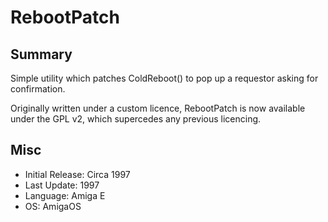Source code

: # RebootPatch
## Summary

Simple utility which patches ColdReboot() to pop up a requestor asking for
confirmation.

Originally written under a custom licence, RebootPatch is now available under
the GPL v2, which supercedes any previous licencing.

## Misc

- Initial Release: Circa 1997
- Last Update: 1997
- Language: Amiga E
- OS: AmigaOS
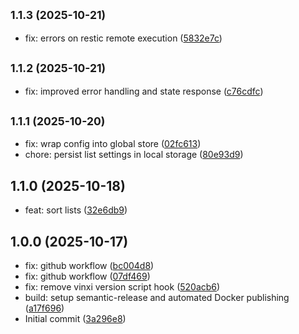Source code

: ## <small>1.1.3 (2025-10-21)</small>

* fix: errors on restic remote execution ([5832e7c](https://github.com/kyromoto/restic-web-ui/commit/5832e7c))

## <small>1.1.2 (2025-10-21)</small>

* fix: improved error handling and state response ([c76cdfc](https://github.com/kyromoto/restic-web-ui/commit/c76cdfc))

## <small>1.1.1 (2025-10-20)</small>

* fix: wrap config into global store ([02fc613](https://github.com/kyromoto/restic-web-ui/commit/02fc613))
* chore: persist list settings in local storage ([80e93d9](https://github.com/kyromoto/restic-web-ui/commit/80e93d9))

## 1.1.0 (2025-10-18)

* feat: sort lists ([32e6db9](https://github.com/kyromoto/restic-web-ui/commit/32e6db9))

## 1.0.0 (2025-10-17)

* fix: github workflow ([bc004d8](https://github.com/kyromoto/restic-web-ui/commit/bc004d8))
* fix: github workflow ([07df469](https://github.com/kyromoto/restic-web-ui/commit/07df469))
* fix: remove vinxi version script hook ([520acb6](https://github.com/kyromoto/restic-web-ui/commit/520acb6))
* build: setup semantic-release and automated Docker publishing ([a17f696](https://github.com/kyromoto/restic-web-ui/commit/a17f696))
* Initial commit ([3a296e8](https://github.com/kyromoto/restic-web-ui/commit/3a296e8))
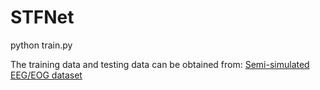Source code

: # STFNet

python train.py

The training data and testing data can be obtained from: [Semi-simulated EEG/EOG dataset](https://data.mendeley.com/datasets/wb6yvr725d/1)

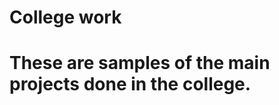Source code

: # College work
These are samples of the main projects done in the college.   
=====================
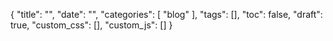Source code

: {
  "title": "",
  "date": "",
  "categories": [ "blog" ],
  "tags": [],
  "toc":  false,
  "draft": true,
  "custom_css": [],
  "custom_js": []
}

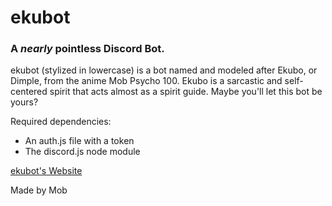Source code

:# ekubot
### A *nearly* pointless Discord Bot.
ekubot (stylized in lowercase) is a bot named and modeled after Ekubo, or Dimple, from the anime Mob Psycho 100. Ekubo is a sarcastic and self-centered spirit that acts almost as a spirit guide. Maybe you'll let this bot be yours?

Required dependencies:

- An auth.js file with a token
- The discord.js node module

[ekubot's Website](https://drsmalls.github.io/ekubot/)

Made by Mob
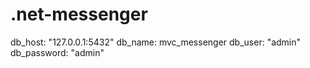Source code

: # .net-messenger

db_host: "127.0.0.1:5432"
db_name: mvc_messenger
db_user: "admin"
db_password: "admin"
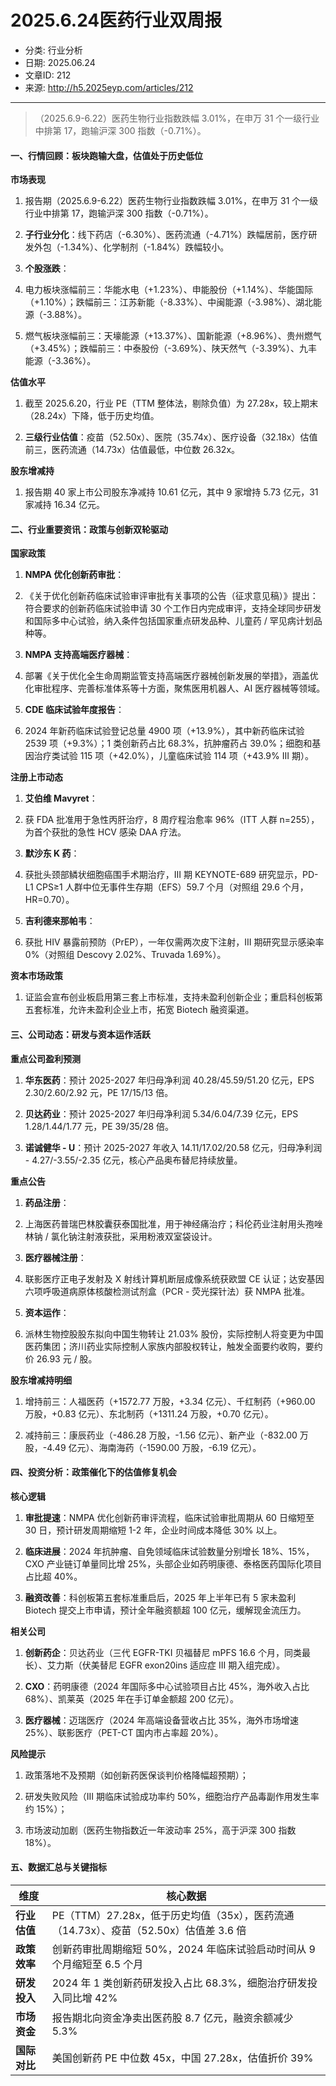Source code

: # 2025.6.24医药行业双周报

- 分类: 行业分析
- 日期: 2025.06.24
- 文章ID: 212
- 来源: http://h5.2025eyp.com/articles/212

---

> （2025.6.9-6.22）医药生物行业指数跌幅 3.01%，在申万 31 个一级行业中排第 17，跑输沪深 300 指数（-0.71%）。

#### **一、行情回顾：板块跑输大盘，估值处于历史低位**

**市场表现**

1. 报告期（2025.6.9-6.22）医药生物行业指数跌幅 3.01%，在申万 31 个一级行业中排第 17，跑输沪深 300 指数（-0.71%）。

2. **子行业分化**：线下药店（-6.30%）、医药流通（-4.71%）跌幅居前，医疗研发外包（-1.34%）、化学制剂（-1.84%）跌幅较小。

3. **个股涨跌**：

1. 电力板块涨幅前三：华能水电（+1.23%）、申能股份（+1.14%）、华能国际（+1.10%）；跌幅前三：江苏新能（-8.33%）、中闽能源（-3.98%）、湖北能源（-3.88%）。

2. 燃气板块涨幅前三：天壕能源（+13.37%）、国新能源（+8.96%）、贵州燃气（+3.45%）；跌幅前三：中泰股份（-3.69%）、陕天然气（-3.39%）、九丰能源（-3.36%）。

**估值水平**

1. 截至 2025.6.20，行业 PE（TTM 整体法，剔除负值）为 27.28x，较上期末（28.24x）下降，低于历史均值。

2. **三级行业估值**：疫苗（52.50x）、医院（35.74x）、医疗设备（32.18x）估值前三，医药流通（14.73x）估值最低，中位数 26.32x。

**股东增减持**

1. 报告期 40 家上市公司股东净减持 10.61 亿元，其中 9 家增持 5.73 亿元，31 家减持 16.34 亿元。

#### **二、行业重要资讯：政策与创新双轮驱动**

**国家政策**

1. **NMPA 优化创新药审批**：

1. 《关于优化创新药临床试验审评审批有关事项的公告（征求意见稿）》提出：符合要求的创新药临床试验申请 30 个工作日内完成审评，支持全球同步研发和国际多中心试验，纳入条件包括国家重点研发品种、儿童药 / 罕见病计划品种等。

2. **NMPA 支持高端医疗器械**：

1. 部署《关于优化全生命周期监管支持高端医疗器械创新发展的举措》，涵盖优化审批程序、完善标准体系等十方面，聚焦医用机器人、AI 医疗器械等领域。

3. **CDE 临床试验年度报告**：

1. 2024 年新药临床试验登记总量 4900 项（+13.9%），其中新药临床试验 2539 项（+9.3%）；1 类创新药占比 68.3%，抗肿瘤药占 39.0%；细胞和基因治疗类试验 115 项（+42.0%），儿童临床试验 114 项（+43.9% III 期）。

**注册上市动态**

1. **艾伯维 Mavyret**：

1. 获 FDA 批准用于急性丙肝治疗，8 周疗程治愈率 96%（ITT 人群 n=255），为首个获批的急性 HCV 感染 DAA 疗法。

2. **默沙东 K 药**：

1. 获批头颈部鳞状细胞癌围手术期治疗，III 期 KEYNOTE-689 研究显示，PD-L1 CPS≥1 人群中位无事件生存期（EFS）59.7 个月（对照组 29.6 个月，HR=0.70）。

3. **吉利德来那帕韦**：

1. 获批 HIV 暴露前预防（PrEP），一年仅需两次皮下注射，III 期研究显示感染率 0%（对照组 Descovy 2.02%、Truvada 1.69%）。

**资本市场政策**

1. 证监会宣布创业板启用第三套上市标准，支持未盈利创新企业；重启科创板第五套标准，允许未盈利企业上市，拓宽 Biotech 融资渠道。

#### **三、公司动态：研发与资本运作活跃**

**重点公司盈利预测**

1. **华东医药**：预计 2025-2027 年归母净利润 40.28/45.59/51.20 亿元，EPS 2.30/2.60/2.92 元，PE 17/15/13 倍。

2. **贝达药业**：预计 2025-2027 年归母净利润 5.34/6.04/7.39 亿元，EPS 1.28/1.44/1.77 元，PE 39/35/28 倍。

3. **诺诚健华 - U**：预计 2025-2027 年收入 14.11/17.02/20.58 亿元，归母净利润 - 4.27/-3.55/-2.35 亿元，核心产品奥布替尼持续放量。

**重点公告**

1. **药品注册**：

1. 上海医药普瑞巴林胶囊获泰国批准，用于神经痛治疗；科伦药业注射用头孢唑林钠 / 氯化钠注射液获批，采用粉液双室袋设计。

2. **医疗器械注册**：

1. 联影医疗正电子发射及 X 射线计算机断层成像系统获欧盟 CE 认证；达安基因六项呼吸道病原体核酸检测试剂盒（PCR - 荧光探针法）获 NMPA 批准。

3. **资本运作**：

1. 派林生物控股股东拟向中国生物转让 21.03% 股份，实际控制人将变更为中国医药集团；济川药业实际控制人家族内部股权转让，触发全面要约收购，要约价 26.93 元 / 股。

**股东增减持明细**

1. 增持前三：人福医药（+1572.77 万股，+3.34 亿元）、千红制药（+960.00 万股，+0.83 亿元）、东北制药（+1311.24 万股，+0.70 亿元）。

2. 减持前三：康辰药业（-486.28 万股，-1.56 亿元）、新产业（-832.00 万股，-4.49 亿元）、海南海药（-1590.00 万股，-6.19 亿元）。

#### **四、投资分析：政策催化下的估值修复机会**

**核心逻辑**

1. **审批提速**：NMPA 优化创新药审评流程，临床试验审批周期从 60 日缩短至 30 日，预计研发周期缩短 1-2 年，企业时间成本降低 30% 以上。

2. **临床进展**：2024 年抗肿瘤、自免领域临床试验数量分别增长 18%、15%，CXO 产业链订单量同比增 25%，头部企业如药明康德、泰格医药国际化项目占比超 40%。

3. **融资改善**：科创板第五套标准重启后，2025 年上半年已有 5 家未盈利 Biotech 提交上市申请，预计全年融资额超 100 亿元，缓解现金流压力。

**相关公司**

1. **创新药企**：贝达药业（三代 EGFR-TKI 贝福替尼 mPFS 16.6 个月，同类最长）、艾力斯（伏美替尼 EGFR exon20ins 适应症 III 期入组完成）。

2. **CXO**：药明康德（2024 年国际多中心试验项目占比 45%，海外收入占比 68%）、凯莱英（2025 年在手订单金额超 200 亿元）。

3. **医疗器械**：迈瑞医疗（2024 年高端设备营收占比 35%，海外市场增速 25%）、联影医疗（PET-CT 国内市占率超 20%）。

**风险提示**

1. 政策落地不及预期（如创新药医保谈判价格降幅超预期）；

2. 研发失败风险（III 期临床试验成功率约 50%，细胞治疗产品毒副作用发生率约 15%）；

3. 市场波动加剧（医药生物指数近一年波动率 25%，高于沪深 300 指数 18%）。

#### **五、数据汇总与关键指标**

| **维度** | **核心数据** |
| --- | --- |
| **行业估值** | PE（TTM）27.28x，低于历史均值（35x），医药流通（14.73x）、疫苗（52.50x）估值差 3.6 倍 |
| **政策效率** | 创新药审批周期缩短 50%，2024 年临床试验启动时间从 9 个月缩短至 6.5 个月 |
| **研发投入** | 2024 年 1 类创新药研发投入占比 68.3%，细胞治疗研发投入同比增 42% |
| **市场资金** | 报告期北向资金净卖出医药股 8.7 亿元，融资余额减少 5.3% |
| **国际对比** | 美国创新药 PE 中位数 45x，中国 27.28x，估值折价 39% |

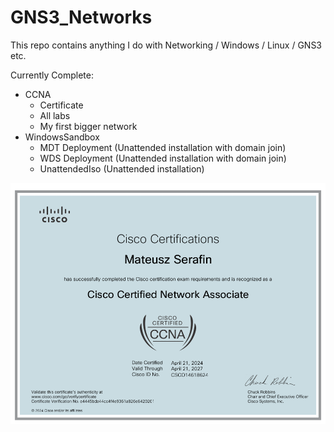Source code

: # GNS3_Networks
This repo contains anything I do with Networking / Windows / Linux / GNS3 etc. <br>

Currently Complete:
- CCNA
    - Certificate
    - All labs
    - My first bigger network
- WindowsSandbox
    - MDT Deployment (Unattended installation with domain join)
    - WDS Deployment (Unattended installation with domain join)
    - UnattendedIso (Unattended installation)


![](CCNA/CCNACert.png)
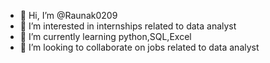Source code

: - 👋 Hi, I’m @Raunak0209
- 👀 I’m interested in internships related to data analyst
- 🌱 I’m currently learning python,SQL,Excel
- 💞️ I’m looking to collaborate on jobs related to data analyst

<!---
Raunak0209/Raunak0209 is a ✨ special ✨ repository because its `README.md` (this file) appears on your GitHub profile.
You can click the Preview link to take a look at your changes.
--->
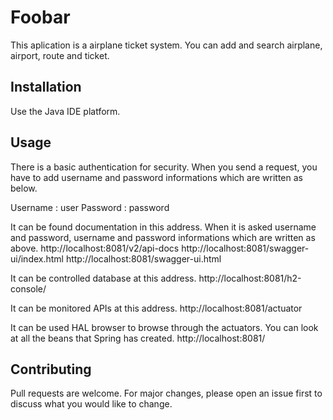 # Foobar
This aplication is a airplane ticket system. You can add and search airplane, airport, route and ticket.

## Installation
Use the Java IDE platform.

## Usage
There is a basic authentication for security. 
When you send a request, you have to add username and password informations which are written as below.

Username : user
Password : password

It can be found documentation in this address. When it is asked username and password, username and password informations which are written as above.
http://localhost:8081/v2/api-docs
http://localhost:8081/swagger-ui/index.html
http://localhost:8081/swagger-ui.html

It can be controlled database at this address.
http://localhost:8081/h2-console/

It can be monitored APIs at this address.
http://localhost:8081/actuator

It can be used HAL browser to browse through the actuators.
You can look at all the beans that Spring has created.
http://localhost:8081/

## Contributing
Pull requests are welcome. For major changes, please open an issue first to discuss what you would like to change.
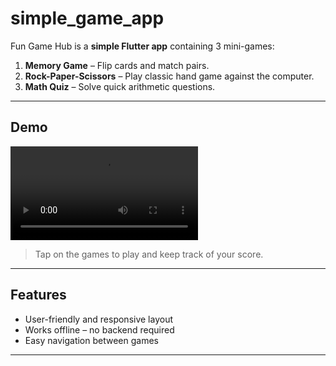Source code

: # simple_game_app

Fun Game Hub is a **simple Flutter app** containing 3 mini-games:

1. **Memory Game** – Flip cards and match pairs.
2. **Rock-Paper-Scissors** – Play classic hand game against the computer.
3. **Math Quiz** – Solve quick arithmetic questions.

---

## Demo

![Demo Video](assets/demo_video.mp4)

> Tap on the games to play and keep track of your score.

---

## Features

- User-friendly and responsive layout
- Works offline – no backend required
- Easy navigation between games

---

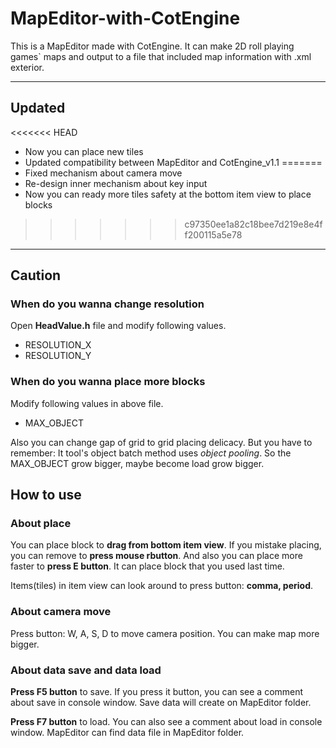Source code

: # MapEditor-with-CotEngine
This is a MapEditor made with CotEngine. It can make 2D roll playing games` maps and output to a file that included map information with .xml exterior. 
***
## Updated
<<<<<<< HEAD
* Now you can place new tiles
* Updated compatibility between MapEditor and CotEngine_v1.1
=======
* Fixed mechanism about camera move
* Re-design inner mechanism about key input
* Now you can ready more tiles safety at the bottom item view to place blocks
>>>>>>> c97350ee1a82c18bee7d219e8e4ff200115a5e78
***

## Caution
### When do you wanna change resolution
Open **HeadValue.h** file and modify following values.
* RESOLUTION_X
* RESOLUTION_Y

### When do you wanna place more blocks
Modify following values in above file.
* MAX_OBJECT

Also you can change gap of grid to grid placing delicacy. But you have to remember: It tool's object batch method uses *object pooling*. So the MAX_OBJECT grow bigger, maybe become load grow bigger.

## How to use
### About place
You can place block to **drag from bottom item view**. If you mistake placing, you can remove to **press mouse rbutton**. And also you can place more faster to **press E button**. It can place block that you used last time.

Items(tiles) in item view can look around to press button: **comma, period**.

### About camera move
Press button: W, A, S, D to move camera position. You can make map more bigger.

### About data save and data load
**Press F5 button** to save. If you press it button, you can see a comment about save in console window. Save data will create on MapEditor folder.

**Press F7 button** to load. You can also see a comment about load in console window. MapEditor can find data file in MapEditor folder.
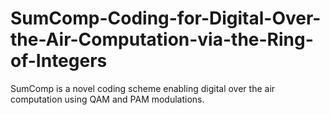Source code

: # SumComp-Coding-for-Digital-Over-the-Air-Computation-via-the-Ring-of-Integers
SumComp is a novel coding scheme enabling digital over the air computation using QAM and PAM modulations.
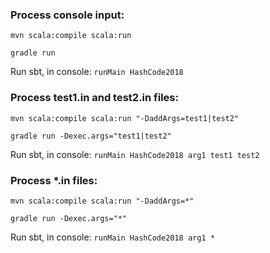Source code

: ### Process console input:

 `mvn scala:compile scala:run`

 `gradle run`
 
 Run sbt, in console: `runMain HashCode2018`

### Process test1.in and test2.in files:

 `mvn scala:compile scala:run "-DaddArgs=test1|test2"`
 
 `gradle run -Dexec.args="test1|test2"`
 
 Run sbt, in console: `runMain HashCode2018 arg1 test1 test2`
 
### Process *.in files:
 
 `mvn scala:compile scala:run "-DaddArgs=*"`
 
 `gradle run -Dexec.args="*"`
 
 Run sbt, in console: `runMain HashCode2018 arg1 *`
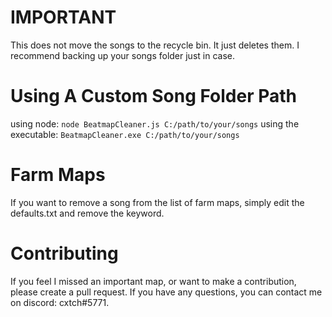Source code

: # **IMPORTANT**
This does not move the songs to the recycle bin. It just deletes them. 
I recommend backing up your songs folder just in case.
# Using A Custom Song Folder Path
using node:
`node BeatmapCleaner.js C:/path/to/your/songs`
using the executable:
`BeatmapCleaner.exe C:/path/to/your/songs`
# Farm Maps
If you want to remove a song from the list of farm maps, simply edit the defaults.txt and remove the keyword.
# Contributing
If you feel I missed an important map, or want to make a contribution, please create a pull request.
If you have any questions, you can contact me on discord: cxtch#5771.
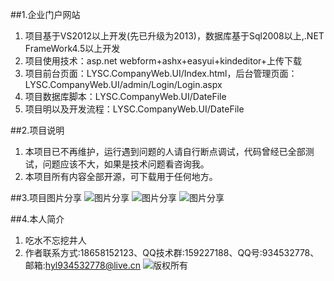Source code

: ##1.企业门户网站
1. 项目基于VS2012以上开发(先已升级为2013)，数据库基于Sql2008以上,.NET FrameWork4.5以上开发
2. 项目使用技术：asp.net webform+ashx+easyui+kindeditor+上传下载
3. 项目前台页面：LYSC.CompanyWeb.UI/Index.html，后台管理页面：LYSC.CompanyWeb.UI/admin/Login/Login.aspx
4. 项目数据库脚本：LYSC.CompanyWeb.UI/DateFile
5. 项目明以及开发流程：LYSC.CompanyWeb.UI/DateFile 

##2.项目说明
1. 本项目已不再维护，运行遇到问题的人请自行断点调试，代码曾经已全部测试，问题应该不大，如果是技术问题看咨询我。
2. 本项目所有内容全部开源，可下载用于任何地方。

##3.项目图片分享
![图片分享](http://images.cnblogs.com/cnblogs_com/hanyinglong/815249/o_company1.png)
![图片分享](http://images.cnblogs.com/cnblogs_com/hanyinglong/815249/o_company2.png)
![图片分享](http://images.cnblogs.com/cnblogs_com/hanyinglong/815249/o_company3.png)

##4.本人简介
1. 吃水不忘挖井人
2. 作者联系方式:18658152123、QQ技术群:159227188、QQ号:934532778、邮箱:hyl934532778@live.cn
﻿![版权所有](http://pic.cnblogs.com/avatar/a359161.png?id=01220003)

——————

### Directions for this task
The first line of the entries, the line containing "fix: improved error", and every line between them are to be output exactly; pictures are not.

### Problem solution
Source code

: # RebootPatch
## Summary

Simple utility which patches ColdReboot() to pop up a requestor asking for
confirmation.

Originally written under a custom licence, RebootPatch is now available under
the GPL v2, which supercedes any previous licencing.

## Misc

- Initial Release: Circa 1997
- Last Update: 1997
- Language: Amiga E
- OS: AmigaOS
Source code

: ## <small>1.1.3 (2025-10-21)</small>

* fix: errors on restic remote execution ([5832e7c](https://github.com/kyromoto/restic-web-ui/commit/5832e7c))

## <small>1.1.2 (2025-10-21)</small>

* fix: improved error handling and state response ([c76cdfc](https://github.com/kyromoto/restic-web-ui/commit/c76cdfc))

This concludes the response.